I put these how-to books in order of humor level. But, to start, I think they are all funny because they appear to be drawn by an eight year old.

Ok, so the first one, "Using Chemical Labels Safely," and the second, "Protection from Bloodborn Pathogens," are funny because they seem to suggest that I work in an office that simultaneously works with a lot of blood, but also a lot of chemicals. Basically it looks like we're making an army of human-clone cyborgs or something like that. I mean, I'm no scientist, but robots run on blood, right?
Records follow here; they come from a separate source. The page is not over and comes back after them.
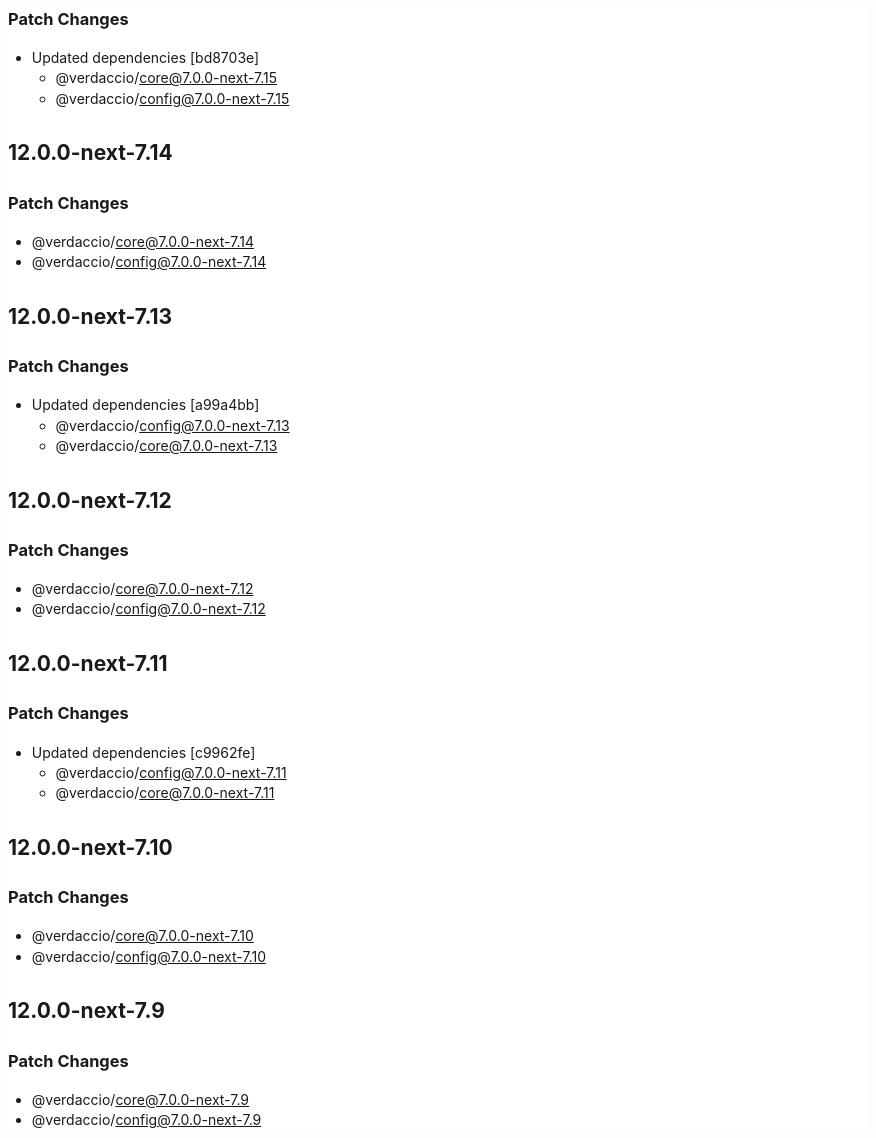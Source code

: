 ### Patch Changes

- Updated dependencies [bd8703e]
  - @verdaccio/core@7.0.0-next-7.15
  - @verdaccio/config@7.0.0-next-7.15

## 12.0.0-next-7.14

### Patch Changes

- @verdaccio/core@7.0.0-next-7.14
- @verdaccio/config@7.0.0-next-7.14

## 12.0.0-next-7.13

### Patch Changes

- Updated dependencies [a99a4bb]
  - @verdaccio/config@7.0.0-next-7.13
  - @verdaccio/core@7.0.0-next-7.13

## 12.0.0-next-7.12

### Patch Changes

- @verdaccio/core@7.0.0-next-7.12
- @verdaccio/config@7.0.0-next-7.12

## 12.0.0-next-7.11

### Patch Changes

- Updated dependencies [c9962fe]
  - @verdaccio/config@7.0.0-next-7.11
  - @verdaccio/core@7.0.0-next-7.11

## 12.0.0-next-7.10

### Patch Changes

- @verdaccio/core@7.0.0-next-7.10
- @verdaccio/config@7.0.0-next-7.10

## 12.0.0-next-7.9

### Patch Changes

- @verdaccio/core@7.0.0-next-7.9
- @verdaccio/config@7.0.0-next-7.9
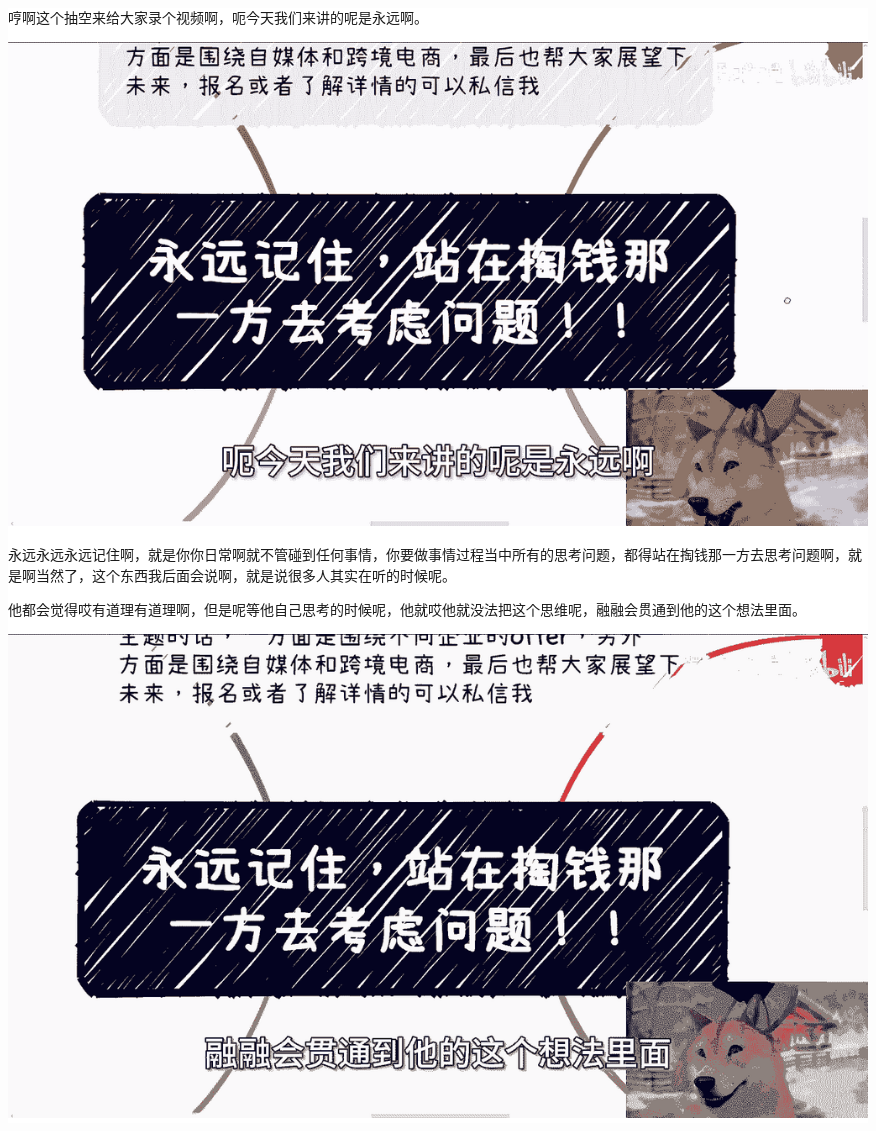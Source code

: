 哼啊这个抽空来给大家录个视频啊，呃今天我们来讲的呢是永远啊。

![](img/cefbba59ea292b69e46ec5081396127f_4.png)

永远永远永远记住啊，就是你你日常啊就不管碰到任何事情，你要做事情过程当中所有的思考问题，都得站在掏钱那一方去思考问题啊，就是啊当然了，这个东西我后面会说啊，就是说很多人其实在听的时候呢。

他都会觉得哎有道理有道理啊，但是呢等他自己思考的时候呢，他就哎他就没法把这个思维呢，融融会贯通到他的这个想法里面。



![](img/cefbba59ea292b69e46ec5081396127f_6.png)

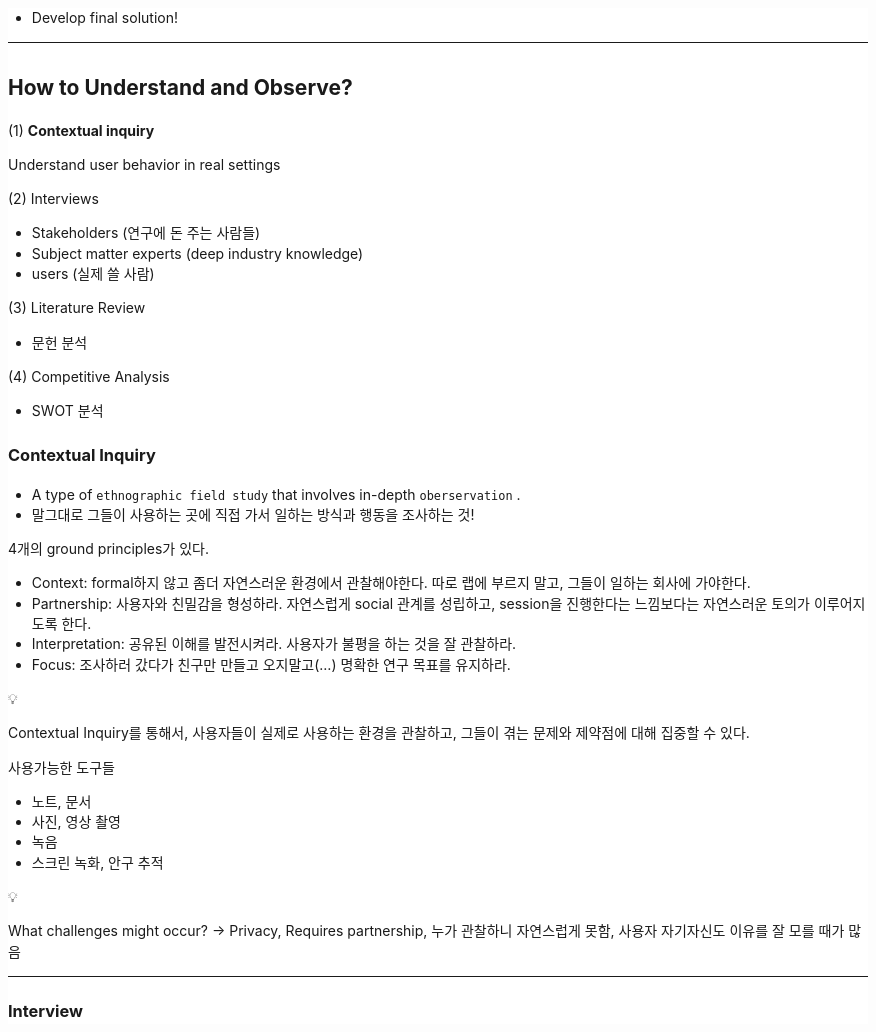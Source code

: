- Develop final solution!  
  
---  
  
## How to Understand and Observe?  
  
(1) **Contextual inquiry**  
  
Understand user behavior in real settings  
  
(2) Interviews  
  
- Stakeholders (연구에 돈 주는 사람들)  
- Subject matter experts (deep industry knowledge)  
- users (실제 쓸 사람)  
  
(3) Literature Review  
  
- 문헌 분석  
  
(4) Competitive Analysis  
  
- SWOT 분석  
  
### Contextual Inquiry  
  
- A type of `ethnographic field study` that involves in-depth `oberservation` .  
- 말그대로 그들이 사용하는 곳에 직접 가서 일하는 방식과 행동을 조사하는 것!  
  
4개의 ground principles가 있다.  
  
- Context: formal하지 않고 좀더 자연스러운 환경에서 관찰해야한다. 따로 랩에 부르지 말고, 그들이 일하는 회사에 가야한다.  
- Partnership: 사용자와 친밀감을 형성하라. 자연스럽게 social 관계를 성립하고, session을 진행한다는 느낌보다는 자연스러운 토의가 이루어지도록 한다.  
- Interpretation: 공유된 이해를 발전시켜라. 사용자가 불평을 하는 것을 잘 관찰하라.  
- Focus: 조사하러 갔다가 친구만 만들고 오지말고(…) 명확한 연구 목표를 유지하라.  
  
<aside> 💡  
  
Contextual Inquiry를 통해서, 사용자들이 실제로 사용하는 환경을 관찰하고, 그들이 겪는 문제와 제약점에 대해 집중할 수 있다.  
  
</aside>  
  
사용가능한 도구들  
  
- 노트, 문서  
- 사진, 영상 촬영  
- 녹음  
- 스크린 녹화, 안구 추적  
  
<aside> 💡  
  
What challenges might occur? → Privacy, Requires partnership, 누가 관찰하니 자연스럽게 못함, 사용자 자기자신도 이유를 잘 모를 때가 많음  
  
</aside>  
  
---  
  
### Interview  
  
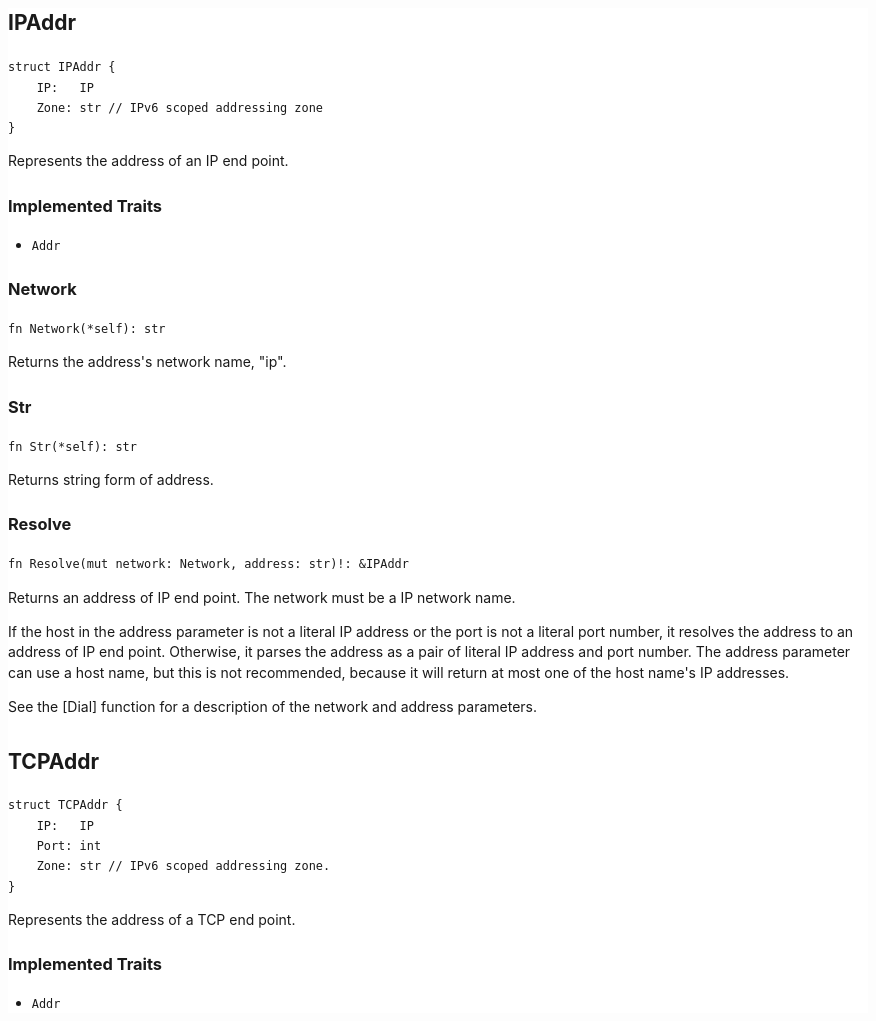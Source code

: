 ## IPAddr
```jule
struct IPAddr {
	IP:   IP
	Zone: str // IPv6 scoped addressing zone
}
```
Represents the address of an IP end point\.

### Implemented Traits

- `Addr`

### Network
```jule
fn Network(*self): str
```
Returns the address&#39;s network name, &#34;ip&#34;\.

### Str
```jule
fn Str(*self): str
```
Returns string form of address\.

### Resolve
```jule
fn Resolve(mut network: Network, address: str)!: &IPAddr
```
Returns an address of IP end point\. The network must be a IP network name\.

If the host in the address parameter is not a literal IP address or the port is not a literal port number, it resolves the address to an address of IP end point\. Otherwise, it parses the address as a pair of literal IP address and port number\. The address parameter can use a host name, but this is not recommended, because it will return at most one of the host name&#39;s IP addresses\.

See the \[Dial\] function for a description of the network and address parameters\.

## TCPAddr
```jule
struct TCPAddr {
	IP:   IP
	Port: int
	Zone: str // IPv6 scoped addressing zone.
}
```
Represents the address of a TCP end point\.

### Implemented Traits

- `Addr`
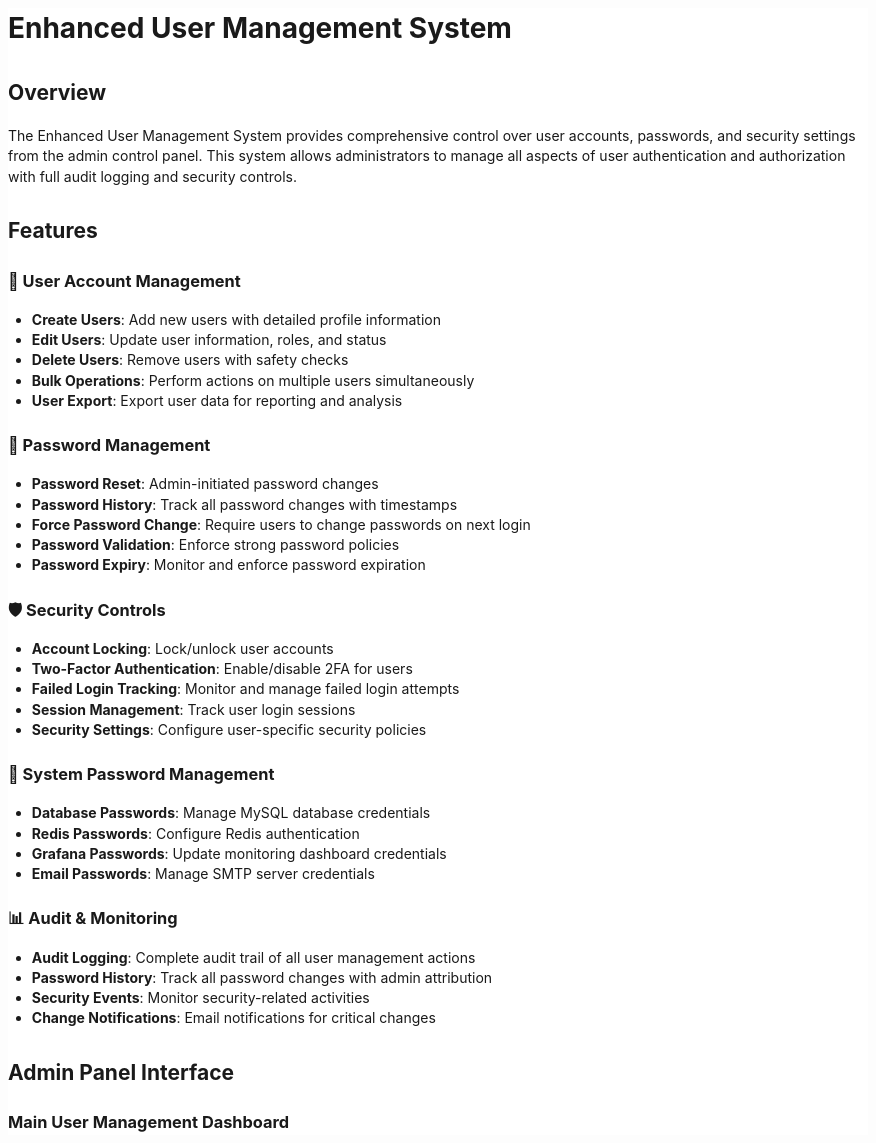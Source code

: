 # Enhanced User Management System

## Overview

The Enhanced User Management System provides comprehensive control over user accounts, passwords, and security settings from the admin control panel. This system allows administrators to manage all aspects of user authentication and authorization with full audit logging and security controls.

## Features

### 🔐 User Account Management
- **Create Users**: Add new users with detailed profile information
- **Edit Users**: Update user information, roles, and status
- **Delete Users**: Remove users with safety checks
- **Bulk Operations**: Perform actions on multiple users simultaneously
- **User Export**: Export user data for reporting and analysis

### 🔑 Password Management
- **Password Reset**: Admin-initiated password changes
- **Password History**: Track all password changes with timestamps
- **Force Password Change**: Require users to change passwords on next login
- **Password Validation**: Enforce strong password policies
- **Password Expiry**: Monitor and enforce password expiration

### 🛡️ Security Controls
- **Account Locking**: Lock/unlock user accounts
- **Two-Factor Authentication**: Enable/disable 2FA for users
- **Failed Login Tracking**: Monitor and manage failed login attempts
- **Session Management**: Track user login sessions
- **Security Settings**: Configure user-specific security policies

### 🔧 System Password Management
- **Database Passwords**: Manage MySQL database credentials
- **Redis Passwords**: Configure Redis authentication
- **Grafana Passwords**: Update monitoring dashboard credentials
- **Email Passwords**: Manage SMTP server credentials

### 📊 Audit & Monitoring
- **Audit Logging**: Complete audit trail of all user management actions
- **Password History**: Track all password changes with admin attribution
- **Security Events**: Monitor security-related activities
- **Change Notifications**: Email notifications for critical changes

## Admin Panel Interface

### Main User Management Dashboard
The "First Aid" pamphlet is funny because it appears that a 74 year old construction worker has fallen over drunk and everyone is upset. Personally, I'm happy that he thought to put his hard hat on before drinking. I think that should be a new law, it would prevent a lot of drunken construction accidents.

"Hazard Communication" is humorous because the woman is holding up a can of gasoline and that man appears to be giving her a talking to and using his instruction sheet as a visual aid. I assume he's telling her to keep it away from fire and/or gremlins. I always forget the rules of the gremlins.

The "Fire Safety" pamphlet is funny because it denotes that a worker at our office would try to put out a fire himself, rather than wait for the fire department. It also looks like that fire is engulfing the building, so the pamphlet is actually encouraging us to be volunteer fire fighters. I don't know about my co-workers, but if we're engulfed in flames I'm getting outside for a better view while that mother burns to the ground.

The "Lifting and Carrying" one is funny because it suggests that I would ever lift or carry anything in the office. That will never happen. You'd be hard-pressed to get me to carry a pack of paper far enough to get it in the copier.